INSTALLATION - HIGHWIND SERVERS
       The various Highwind server packages (Cyclone, Typhoon, and Breeze) all have the same
       external filter interface.  The filter runs as its own process, reading from standard
       input and writing to standard output.

       SYSTEM REQUIREMENTS

       In order to run Cleanfeed with a Highwind server, you will need:

       o   Cyclone, Typhoon or Breeze

       o   Perl 5.003 or later

       o   The MD5 Perl module

       The Highwind servers are commercial products.  For more information:
	   http://www.highwind.com/

       The MD5 Perl module is available from:
	   http://www.perl.com/CPAN-local/modules/by-module/MD5/

       Perl itself is available from the Perl home page:
	   http://www.perl.com/

       INSTALLING CLEANFEED - HIGHWIND

       The Cleanfeed program file should be installed as "cleanfeed" in your news server's bin
       directory (cyclone/bin, etc).  Make it owned by news:news and make it executable.

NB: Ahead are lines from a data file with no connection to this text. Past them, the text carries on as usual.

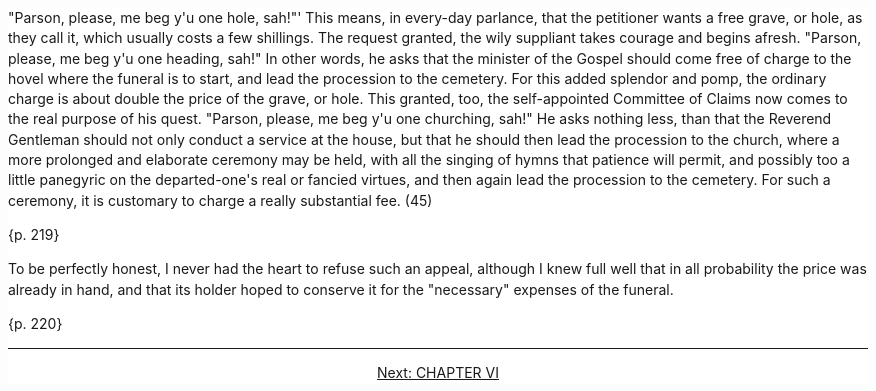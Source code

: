  <p>"Parson, please, me beg y'u one hole, sah!"' This means, in every-day parlance, that the petitioner wants a free grave, or hole, as they call it, which usually costs a few shillings. The request granted, the wily suppliant takes courage and begins afresh. "Parson, please, me beg y'u one heading, sah!" In other words, he asks that the minister of the Gospel should come free of charge to the hovel where the funeral is to start, and lead the procession to the cemetery. For this added splendor and pomp, the ordinary charge is about double the price of the grave, or hole. This granted, too, the self-appointed Committee of Claims now comes to the real purpose of his quest. "Parson, please, me beg y'u one churching, sah!" He asks nothing less, than that the Reverend Gentleman should not only conduct a service at the house, but that he should then lead the procession to the church, where a more prolonged and elaborate ceremony may be held, with all the singing of hymns that patience will permit, and possibly too a little panegyric on the departed-one's real or fancied virtues, and then again lead the procession to the cemetery. For such a ceremony, it is customary to charge a really substantial fee. (45)</p>
 <p>{p. 219}</p>
 <p>To be perfectly honest, I never had the heart to refuse such an appeal, although I knew full well that in all probability the price was already in hand, and that its holder hoped to conserve it for the "necessary" expenses of the funeral.</p>
 <p>{p. 220}</p>
 <hr>
 <center>
 <a href="ppj006.htm">Next: CHAPTER VI</a><br>
 </center>
 </body>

       Before putting the filter in place, edit the file, changing $config_dir to the location of
       your cleanfeed.conf file.  Also ensure that the shebang line (the first line of the file,
       starting with #!) points to the correct location of your perl executable.

       After editing the file, always check for errors with the command:

	   perl -cw cleanfeed

       There should be no warnings.

       Now, edit your bin/start script.  You need to add two options to the command line that
       starts up the server process, the -program option to tell it what program to use as a
       filter, and the -body option to tell it to send the bodies as well as the headers.

       typhoond -program /typhoon/bin/cleanfeed -body

       ...along with whatever else you have cluttering up the command line.

       (Highwind has indicated that this may/will be a config file option in a future release.)

       Now you can restart the server with the bin/restart script.  Check to make sure Cleanfeed
       is running, with "ps -ef" or "top".  If Cyclone/Typhoon is unable to start the filter for
       some reason, it will log an error via syslog.  The error will not be terribly helpful.

       You can make Cleanfeed reload its configuration from cleanfeed.conf and local code from
       cleanfeed.local by sending it a SIGHUP.

INSTALLATION - NNTPRELAY
       Please note that I do not have an NNTPRelay server, nor access to one, nor much interest
       in mucking around with Windows NT, and thus I have not tested the NNTPRelay filtering
       support myself.	The necessary changes and notes were contributed by someone else.
       Additions and improvements to this documentation would be most welcome.

       The filter interface in NNTPRelay is pretty much the same as in the Highwind servers.

       SYSTEM REQUIREMENTS

       In order to run Cleanfeed with NNTPRelay, you will need:

       o   NNTPRelay version 1.1b4 or later

       o   Perl 5.003 or later

       o   The MD5 Perl module

       NNTPRelay is available from:
	   http://nntprelay.maxwell.syr.edu/

       An NT binary release of Perl 5.004, which apparently includes the MD5 module, can be found
       at:
	   http://www.perl.com/CPAN/ports/win32/Standard/x86

       The MD5 module (in source code) can be found at:
	   http://www.perl.com/CPAN-local/modules/by-module/MD5/

       INSTALLING CLEANFEED - NNTPRELAY

       Before putting the filter in place, edit the file, changing $config_dir to the location of
       your cleanfeed.conf file.

       Install the Cleanfeed program file wherever is appropriate on your system, as
       "cleanfeed.pl".	Edit NNTPRelay's config.txt file, adding an entry like this:

	   ExternalFilter=c:/perl/bin/perl.exe c:/news/cleanfeed.pl

       Of course, use the correct path to your Perl executable and to the Cleanfeed program file.
       Now restart NNTPRelay.  If you defined a logfile in Cleanfeed, it should appear.

THE HACKER'S GUIDE
       Cleanfeed will look for a file called cleanfeed.local, in the same directory as
       cleanfeed.conf.	If this file exists, it will be loaded and evaluated as Perl code right
       after the config file.  This enables you to provide your own local filter code which will
       survive an upgrade of the main Cleanfeed source.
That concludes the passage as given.